Больше я ничего не могу припомнить, джентльмены. Да и никто из нас даже под присягой не мог бы показать, что после этого случилось, а незнакомец держал язык за зубами. Что-то вроде урагана пронеслось по долине. Ничего не помню, кроме пыли и суматохи. Криков не было, не было и стрельбы. Бывают такие неожиданности, что и выстрелить не успеешь. Очнулся я в зарослях чапараля, на мне осталась только половина рубашки, в карманах я нашел фунта с три песку и камней, да и в волосы всего этого порядком набилось. Гляжу вверх и вижу, что Билл застрял в развилине орешника футах в двадцати надо мной.
— Капитан, — говорит он, будто не в себе, — кончился торнадо?
— Чего? — говорю я.
— Вот это самое стихийное бедствие, кончилось оно?
— Как будто, — говорю я.
— Дело в том, — говорит он, — что перед началом этого явления природы у меня вышло маленькое недоразумение с незнакомцем, и я хотел бы извиниться.
С этими словами он спокойно слезает с дерева, идет в шалаш и выходит под руку с незнакомцем, улыбаясь, как младенец. Вот тогда-то мы и узнали как следует «Джентльмена из Лапорта».»
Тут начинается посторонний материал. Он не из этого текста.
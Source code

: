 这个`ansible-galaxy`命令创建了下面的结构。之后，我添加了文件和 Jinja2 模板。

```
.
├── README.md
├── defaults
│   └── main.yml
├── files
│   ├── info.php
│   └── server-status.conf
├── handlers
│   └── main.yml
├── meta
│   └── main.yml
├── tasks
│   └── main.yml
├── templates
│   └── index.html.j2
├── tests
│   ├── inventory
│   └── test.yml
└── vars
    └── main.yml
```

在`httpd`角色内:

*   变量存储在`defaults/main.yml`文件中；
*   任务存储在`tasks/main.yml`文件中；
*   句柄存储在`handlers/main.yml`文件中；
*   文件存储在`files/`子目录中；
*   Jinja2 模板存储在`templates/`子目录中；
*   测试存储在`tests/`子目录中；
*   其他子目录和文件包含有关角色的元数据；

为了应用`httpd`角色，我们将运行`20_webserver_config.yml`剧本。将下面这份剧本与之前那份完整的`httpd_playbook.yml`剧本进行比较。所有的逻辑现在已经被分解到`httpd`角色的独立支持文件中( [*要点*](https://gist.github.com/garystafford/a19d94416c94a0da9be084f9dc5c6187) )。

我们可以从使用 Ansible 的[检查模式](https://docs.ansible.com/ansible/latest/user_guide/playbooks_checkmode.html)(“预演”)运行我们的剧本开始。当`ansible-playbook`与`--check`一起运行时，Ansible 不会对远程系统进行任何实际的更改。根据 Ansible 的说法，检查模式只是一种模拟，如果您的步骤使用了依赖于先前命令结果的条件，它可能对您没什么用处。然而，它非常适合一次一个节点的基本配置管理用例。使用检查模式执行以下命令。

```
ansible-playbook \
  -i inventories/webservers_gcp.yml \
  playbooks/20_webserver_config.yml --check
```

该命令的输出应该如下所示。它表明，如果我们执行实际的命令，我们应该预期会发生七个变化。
Вполне возможно, что изложенные в этом рассказе события слегка преувеличены, и осторожный читатель хорошо сделает, если отнесется без особенного доверия к явлению природы, на которое ссылается капитан. Достоверно то, что Джентльмену из Лапорта прощалась некоторая эксцентричность, а личная доблесть оберегала его от критики. Так это и было объявлено во всеуслышание.
— Сдается мне, — заметил один кроткий новичок, который, получив из Штатов известие о кончине дальнего родственника, украсил свою белую войлочную шляпу полосой траурного крепа необычайной ширины, в силу чего должен был «угостить» публику в гостинице Паркера, — сдается мне, джентльмены, что этот налог на естественное проявление горя плохо вяжется с таким праздничным нарядом, как желтые лайковые перчатки на джентльмене справа от меня. Я не прочь угостить публику, только, по-моему, резолюция у нас не вполне соответствует программе. — Такое воззвание к демократии заставило промолчать Джентльмена из Лапорта; ответить должен был, очевидно, владелец бара, мистер Уильям Паркер, так сказать, председатель собрания.
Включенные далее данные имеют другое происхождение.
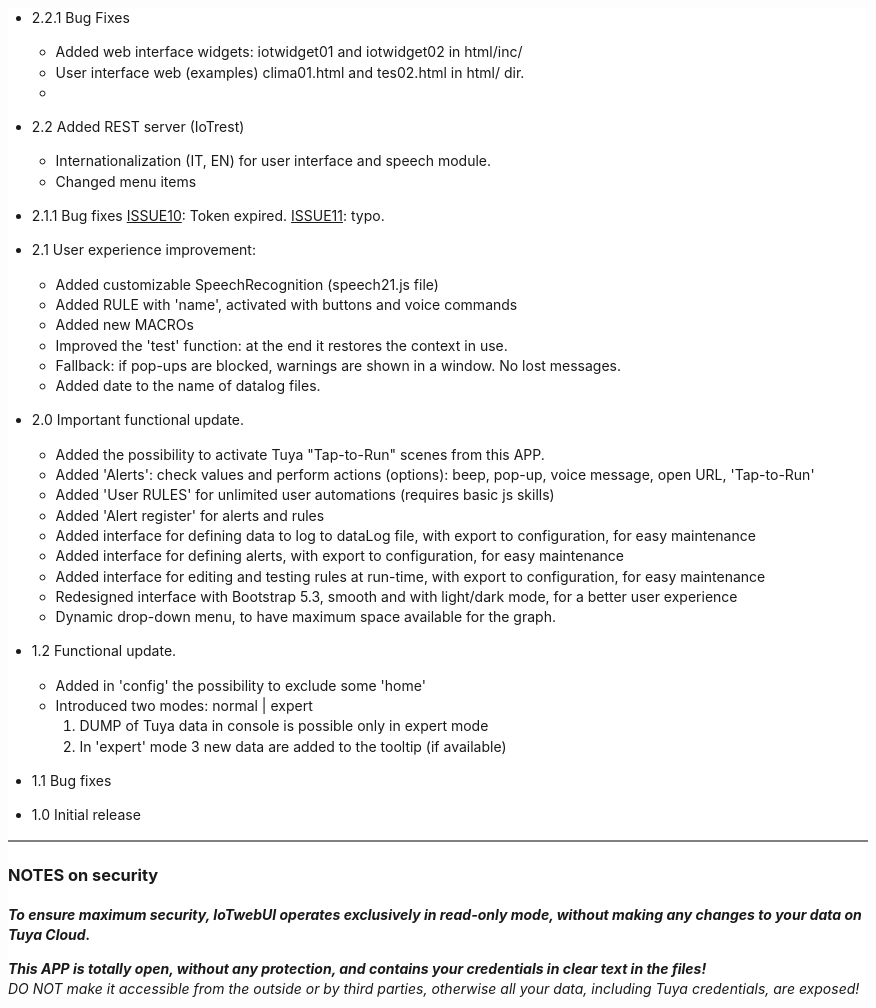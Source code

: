 - 2.2.1 Bug Fixes
  - Added web interface widgets: iotwidget01 and iotwidget02 in html/inc/
  - User interface web (examples) clima01.html and tes02.html in html/ dir.
  - 
- 2.2 Added REST server (IoTrest)
  - Internationalization (IT, EN) for user interface and speech module.
  - Changed menu items

- 2.1.1 Bug fixes [ISSUE10](https://github.com/msillano/IoTwebUI/issues/10): Token expired. [ISSUE11](https://github.com/msillano/IoTwebUI/issues/11): typo.

- 2.1 User experience improvement:
  - Added customizable SpeechRecognition (speech21.js file)
  - Added RULE with 'name', activated with buttons and voice commands
  - Added new MACROs
  - Improved the 'test' function: at the end it restores the context in use.
  - Fallback: if pop-ups are blocked, warnings are shown in a window. No lost messages.
  - Added date to the name of datalog files.

- 2.0 Important functional update.
  - Added the possibility to activate Tuya "Tap-to-Run" scenes from this APP.
  - Added 'Alerts': check values ​​and perform actions (options): beep, pop-up, voice message, open URL, 'Tap-to-Run'
  - Added 'User RULES' for unlimited user automations (requires basic js skills)
  - Added 'Alert register' for alerts and rules
  - Added interface for defining data to log to dataLog file, with export to configuration, for easy maintenance
  - Added interface for defining alerts, with export to configuration, for easy maintenance
  - Added interface for editing and testing rules at run-time, with export to configuration, for easy maintenance
  - Redesigned interface with Bootstrap 5.3, smooth and with light/dark mode, for a better user experience
  - Dynamic drop-down menu, to have maximum space available for the graph.

- 1.2 Functional update.
  - Added in 'config' the possibility to exclude some 'home'
  - Introduced two modes: normal | expert
      1. DUMP of Tuya data in console is possible only in expert mode
      2. In 'expert' mode 3 new data are added to the tooltip (if available)

- 1.1 Bug fixes

- 1.0 Initial release

<hr style="height:2px;border-width:0;color:gray;background-color:gray">

### NOTES on security

**_To ensure maximum security, IoTwebUI operates exclusively in read-only mode, without making any changes to your data on Tuya Cloud._** <br>

_**This APP is totally open, without any protection, and contains your credentials in clear text in the files!**_ <br>
_DO NOT make it accessible from the outside or by third parties, otherwise all your data, including Tuya credentials, are exposed!_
— Молодой человек, — возразил он сурово, — когда вы наденете такие перчатки, как на нем, и они у вас будут мелькать в воздухе, как молния, ударяя в четыре места разом, вот тогда и разговаривайте. Тогда можете надевать все, что вам угодно, хоть наизнанку!
Публика была того же мнения, и покладистый новичок, заплатив за выпивку, готов был даже снять траурную полосу крепа, если бы его не остановил весьма учтиво Джентльмен из Лапорта.
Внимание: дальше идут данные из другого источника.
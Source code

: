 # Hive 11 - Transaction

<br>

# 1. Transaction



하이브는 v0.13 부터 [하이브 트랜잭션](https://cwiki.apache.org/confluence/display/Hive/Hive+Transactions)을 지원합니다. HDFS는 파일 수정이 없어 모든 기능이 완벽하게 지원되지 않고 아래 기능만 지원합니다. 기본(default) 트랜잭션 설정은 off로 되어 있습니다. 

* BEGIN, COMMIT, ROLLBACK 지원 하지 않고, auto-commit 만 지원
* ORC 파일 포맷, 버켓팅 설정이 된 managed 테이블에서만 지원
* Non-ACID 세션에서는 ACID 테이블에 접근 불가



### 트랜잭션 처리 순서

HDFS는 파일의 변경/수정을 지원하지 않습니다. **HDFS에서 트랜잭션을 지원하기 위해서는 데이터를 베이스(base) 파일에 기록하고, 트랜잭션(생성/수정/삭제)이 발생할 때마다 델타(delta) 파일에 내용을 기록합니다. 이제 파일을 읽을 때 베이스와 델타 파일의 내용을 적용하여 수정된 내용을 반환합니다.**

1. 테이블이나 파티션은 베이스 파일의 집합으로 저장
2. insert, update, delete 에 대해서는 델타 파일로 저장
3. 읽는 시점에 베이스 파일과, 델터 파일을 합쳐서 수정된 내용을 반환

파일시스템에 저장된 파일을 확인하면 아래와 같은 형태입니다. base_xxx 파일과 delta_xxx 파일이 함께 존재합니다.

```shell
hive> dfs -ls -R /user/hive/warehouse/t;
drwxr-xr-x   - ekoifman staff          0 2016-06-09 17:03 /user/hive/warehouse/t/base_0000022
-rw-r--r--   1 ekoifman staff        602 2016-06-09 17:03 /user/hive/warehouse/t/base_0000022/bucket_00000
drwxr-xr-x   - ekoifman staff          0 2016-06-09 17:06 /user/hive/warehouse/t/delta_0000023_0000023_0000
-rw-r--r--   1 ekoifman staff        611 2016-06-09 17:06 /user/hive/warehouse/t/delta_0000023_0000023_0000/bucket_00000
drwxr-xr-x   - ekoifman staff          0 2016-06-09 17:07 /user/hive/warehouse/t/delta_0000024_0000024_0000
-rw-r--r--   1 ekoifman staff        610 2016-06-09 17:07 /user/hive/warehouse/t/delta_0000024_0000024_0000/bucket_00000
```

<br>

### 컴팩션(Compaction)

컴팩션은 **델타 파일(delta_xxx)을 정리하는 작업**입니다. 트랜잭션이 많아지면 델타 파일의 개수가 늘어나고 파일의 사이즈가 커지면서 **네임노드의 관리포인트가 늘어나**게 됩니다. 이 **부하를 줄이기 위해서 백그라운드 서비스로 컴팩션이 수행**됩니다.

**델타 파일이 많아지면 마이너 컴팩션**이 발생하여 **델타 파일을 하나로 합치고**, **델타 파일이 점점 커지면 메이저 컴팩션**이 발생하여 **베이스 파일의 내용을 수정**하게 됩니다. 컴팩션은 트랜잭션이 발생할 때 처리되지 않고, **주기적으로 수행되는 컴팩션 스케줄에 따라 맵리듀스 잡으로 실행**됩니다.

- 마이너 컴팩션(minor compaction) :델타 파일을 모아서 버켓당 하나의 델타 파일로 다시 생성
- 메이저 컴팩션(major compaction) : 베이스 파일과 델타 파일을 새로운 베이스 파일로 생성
И все же, смею вас уверить, по внешности его грозная доблесть была малозаметна. Фигура у него была нескладная, длинноногая, связанная в движениях и совершенно лишенная живости и ловкости. Необыкновенно длинные руки висели вдоль тела, вывернутые ладонями наружу. При ходьбе он загребал носками, и это наводило на мысль, что среди его предков были индейцы. Лицо, насколько помню, тоже было нескладное. Худое и унылое, оно редко освещалось улыбкой, которая только из учтивости отдавала должное комическим дарованиям собеседника, сам же он был не в состоянии их оценить. Прямые черные волосы и широкие скулы должны были бы подчеркивать близость к индейскому типу, но странные глаза, не подходившие ни к одной из черт лица, ослабляли это впечатление. Они были изжелта-голубые, навыкате, с неподвижным взглядом. По ним нельзя было угадать ни одной мысли Джентльмена из Лапорта, нельзя было предвидеть ни одного его поступка. Они не вязались ни с его речью, ни с его манерой держаться, ни даже с его поразительным костюмом. Некоторые непочтительные критики высказывали мнение, что он потерял глаза в какой-нибудь пограничной стычке и наспех заменил их глазами своего противника.